Making Foundational Models Explainable
Why do we need this model instead of just using other Prototype Networks?
ComFe is the first interpretable approach that can scale to ImageNet-1K while being modular and efficient, requiring only a single GPU to train. Most importantly, it can obtain competitive performance in comparison to comparable non-interpretable methods.
More importantly, It is a new way to make Foundational Models explainable without retraining the backbone model. ComFe stands for Component Features hence it identifies like three most important parts of the image for the decision.
Example: Birds have a head, wings, body and background (3 more prototypes for just the background).
While traditional approaches solely rely on CLS tokens for classification, ComFe takes a different path. Instead of just using a single token for the entire image, it leverages both patch embeddings, image prototypes and class prototypes to provide interpretable predictions with localized explanations.

👉 For background on prototype networks → Discussing ProtoPNet
👉 For background on ViT with prototypes → Vision Transformers Meet Prototypical Parts
Building Blocks
Before diving into ComFe, let's understand the foundation it builds upon.
DINOv2: The Foundation
DINOv2 is a state-of-the-art self-supervised learning framework. It creates rich visual representations without requiring any labels, through several key innovations:
- Teacher-Student Architecture:
- Teacher processes weakly augmented images
- Student handles strongly augmented versions
- Weights updated via exponential moving average (EMA)
Feature Space Properties:
- Semantic Consistency: Similar objects cluster together
- Scale Invariance: Robust to image size variations
- Directional Semantics: Linear directions encode meaningful attributes
Why DINOv2 for ComFe?:
- Rich patch embeddings (768D for ViT-B, 1024D for ViT-L)

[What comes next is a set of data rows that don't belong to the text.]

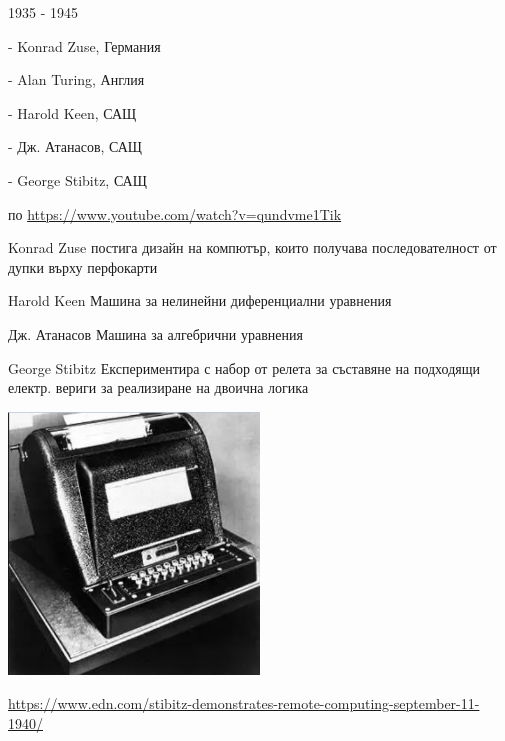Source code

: \documentclass{beamer}
\begin{document}
\begin{frame}{1935 - 1945}

  - Konrad Zuse, Германия 

  - Alan Turing, Англия

  - Harold Keen, САЩ

  - Дж. Атанасов, САЩ

  - George Stibitz, САЩ

  \scriptsize по \url{https://www.youtube.com/watch?v=qundvme1Tik}
\end{frame}

\begin{frame}{Konrad Zuse}
  постига дизайн на компютър, които получава последователност от дупки върху перфокарти 
\end{frame}


\begin{frame}{Harold Keen}
  Машина за нелинейни диференциални уравнения
\end{frame}

\begin{frame}{Дж. Атанасов}
  Машина за алгебрични уравнения
\end{frame}


\begin{frame}[plain]{George Stibitz}
  Експериментира с набор от релета за съставяне на подходящи електр. вериги за реализиране на двоична логика

  \includegraphics[width=0.5\textwidth]{stibitz-machine}

  \url{https://www.edn.com/stibitz-demonstrates-remote-computing-september-11-1940/}
\end{frame}
\end{document}
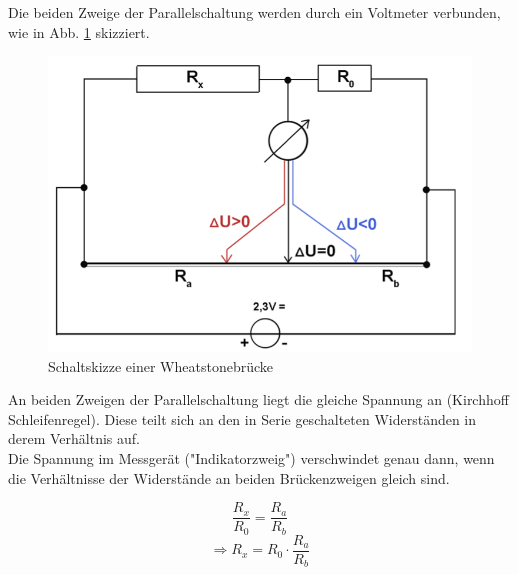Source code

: \documentclass[12pt,a4paper]{article}
\begin{document}
\begin{multicols}{2}
Die beiden Zweige der Parallelschaltung werden durch ein Voltmeter verbunden, wie in Abb. \ref{fig:wheatstone_schaltplan} skizziert.



\begin{figure}[H]
	\centering
	\includegraphics[scale=0.50]{./figure/wheatstone_schaltplan.png}
	\caption{Schaltskizze einer Wheatstonebrücke}
	\label{fig:wheatstone_schaltplan}
\end{figure}

An beiden Zweigen der Parallelschaltung liegt die gleiche Spannung an (Kirchhoff Schleifenregel). Diese teilt sich an den in Serie geschalteten Widerständen in derem Verhältnis auf.\\
Die Spannung im Messgerät ("Indikatorzweig") verschwindet genau dann, wenn die Verhältnisse der Widerstände an beiden Brückenzweigen gleich sind.

$$\frac{R_x}{R_0} = \frac{R_a}{R_b}$$
$$\Rightarrow R_x = R_0 \cdot \frac{R_a}{R_b}$$


\end{multicols}
\end{document}
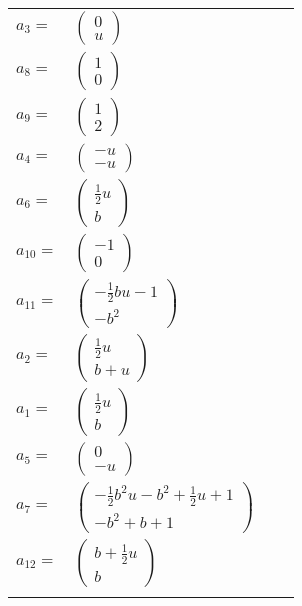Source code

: \documentclass[1p]{elsarticle_modified}
\theoremstyle{definition}
\begin{document}
\begin{tabular}{m{7pt} m{180pt} m{7pt} m{180pt} }
\flushright $a_{3}=$&$\begin{pmatrix}0\\u\end{pmatrix}$ \\
\flushright $a_{8}=$&$\begin{pmatrix}1\\0\end{pmatrix}$ \\
\flushright $a_{9}=$&$\begin{pmatrix}1\\2\end{pmatrix}$ \\
\flushright $a_{4}=$&$\begin{pmatrix}- u\\- u\end{pmatrix}$ \\
\flushright $a_{6}=$&$\begin{pmatrix}\frac{1}{2} u\\b\end{pmatrix}$ \\
\flushright $a_{10}=$&$\begin{pmatrix}-1\\0\end{pmatrix}$ \\
\flushright $a_{11}=$&$\begin{pmatrix}-\frac{1}{2} b u-1\\- b^2\end{pmatrix}$ \\
\flushright $a_{2}=$&$\begin{pmatrix}\frac{1}{2} u\\b+u\end{pmatrix}$ \\
\flushright $a_{1}=$&$\begin{pmatrix}\frac{1}{2} u\\b\end{pmatrix}$ \\
\flushright $a_{5}=$&$\begin{pmatrix}0\\- u\end{pmatrix}$ \\
\flushright $a_{7}=$&$\begin{pmatrix}-\frac{1}{2} b^2 u- b^2+\frac{1}{2} u+1\\- b^2+b+1\end{pmatrix}$ \\
\flushright $a_{12}=$&$\begin{pmatrix}b+\frac{1}{2} u\\b\end{pmatrix}$\\&\end{tabular}
\end{document}
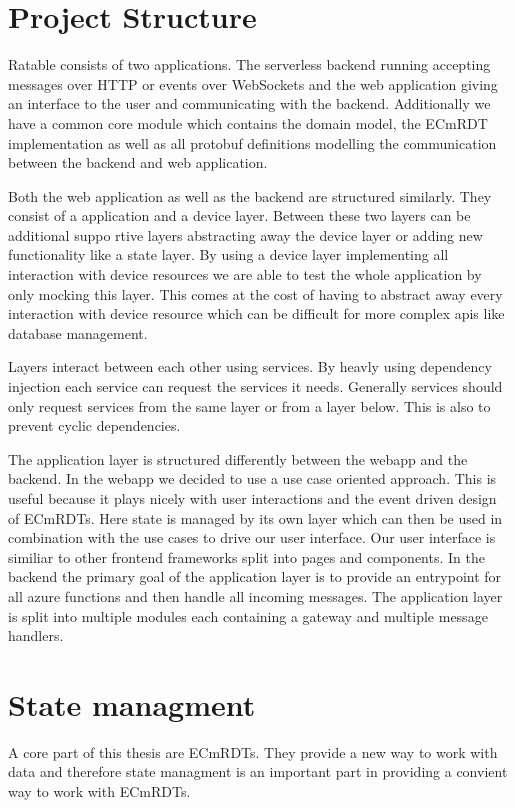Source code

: \documentclass[
	ngerman,
	ruledheaders=section,   %
	class=report,		    %
	thesis={type=bachelor}, %
	accentcolor=9c,			%
	custommargins=true,    %
	marginpar=false,        %
	parskip=half-,          %
	fontsize=11pt,          %
]{tudapub}
\begin{document}
\section{Project Structure}
Ratable consists of two applications. The serverless backend running accepting messages over HTTP or events over WebSockets and the web application giving an interface to the user and communicating with the backend. Additionally we have a common core module which contains the domain model, the ECmRDT implementation as well as all protobuf definitions modelling the communication between the backend and web application.

Both the web application as well as the backend are structured similarly. They consist of a application and a device layer. Between these two layers can be additional suppo
rtive layers abstracting away the device layer or adding new functionality like a state layer. By using a device layer implementing all interaction with device resources we are able to test the whole application by only mocking this layer. This comes at the cost of having to abstract away every interaction with device resource which can be difficult for more complex apis like database management. 

Layers interact between each other using services. By heavly using dependency injection each service can request the services it needs. Generally services should only request services from the same layer or from a layer below. This is also to prevent cyclic dependencies. 

The application layer is structured differently between the webapp and the backend. In the webapp we decided to use a use case oriented approach. This is useful because it plays nicely with user interactions and the event driven design of ECmRDTs. Here state is managed by its own layer which can then be used in combination with the use cases to drive our user interface. Our user interface is similiar to other frontend frameworks split into pages and components. In the backend the primary goal of the application layer is to provide an entrypoint for all azure functions and then handle all incoming messages. The application layer is split into multiple modules each containing a gateway and multiple message handlers.

\section{State managment}
A core part of this thesis are ECmRDTs. They provide a new way to work with data and therefore state managment is an important part in providing a convient way to work with ECmRDTs. 
\end{document}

- Frozen backbone requiring no fine-tuning
- Dense spatial understanding perfect for prototype learning
- Superior to CLIP for tasks requiring part understanding
The ComFe Framework: A New Approach
Building on DINOv2's powerful features, ComFe introduces a unique approach to interpretable vision models.

Core Components
At its heart, ComFe transforms images into understandable decisions through three main stages:
Backbone
The process begins with DINOv2's Vision Transformer, which:
- Divides input images into 16×16 pixel patches
- Processes patches through multiple transformer layers
- Generates rich semantic embeddings (768D for ViT-B, 1024D for ViT-L)
Prototype Learning
Think of prototypes as visual words describing the image. Just like we use words to describe what we see, ComFe uses prototypes to break down images into understandable components.
👉 For background on prototypes → Prototype Networks: What & Why?
Note: In ComFe, what we call "prototypes" are actually prototypical parts - smaller, localized features rather than whole-image prototypes. This aligns with how humans recognize objects through their distinctive parts.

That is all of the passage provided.